Work task:
What lines in the records below hold the string "label"? Please show them.
=== Section Start ===
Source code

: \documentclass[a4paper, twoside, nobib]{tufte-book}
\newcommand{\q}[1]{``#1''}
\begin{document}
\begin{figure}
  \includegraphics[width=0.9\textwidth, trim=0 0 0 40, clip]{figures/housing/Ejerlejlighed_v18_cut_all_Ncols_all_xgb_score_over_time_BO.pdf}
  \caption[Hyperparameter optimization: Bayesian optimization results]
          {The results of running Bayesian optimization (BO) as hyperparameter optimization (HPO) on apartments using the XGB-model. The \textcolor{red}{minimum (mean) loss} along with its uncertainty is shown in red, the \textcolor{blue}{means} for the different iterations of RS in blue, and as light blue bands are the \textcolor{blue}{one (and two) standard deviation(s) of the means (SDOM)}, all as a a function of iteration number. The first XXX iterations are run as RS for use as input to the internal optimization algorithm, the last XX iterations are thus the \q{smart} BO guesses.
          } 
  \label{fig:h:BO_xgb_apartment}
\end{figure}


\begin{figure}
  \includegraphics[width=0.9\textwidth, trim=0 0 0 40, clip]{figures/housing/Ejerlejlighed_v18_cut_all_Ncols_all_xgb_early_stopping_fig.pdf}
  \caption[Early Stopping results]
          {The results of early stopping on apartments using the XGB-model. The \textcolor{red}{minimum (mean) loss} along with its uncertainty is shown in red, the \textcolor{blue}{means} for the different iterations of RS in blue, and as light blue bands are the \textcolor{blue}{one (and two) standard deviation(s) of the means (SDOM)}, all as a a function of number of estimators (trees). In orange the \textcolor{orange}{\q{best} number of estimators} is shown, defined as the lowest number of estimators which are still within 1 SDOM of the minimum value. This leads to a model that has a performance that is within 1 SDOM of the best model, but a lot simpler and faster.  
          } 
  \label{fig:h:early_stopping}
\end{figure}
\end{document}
=== Section End ===
Result below:
  \label{fig:h:BO_xgb_apartment}
  \label{fig:h:early_stopping}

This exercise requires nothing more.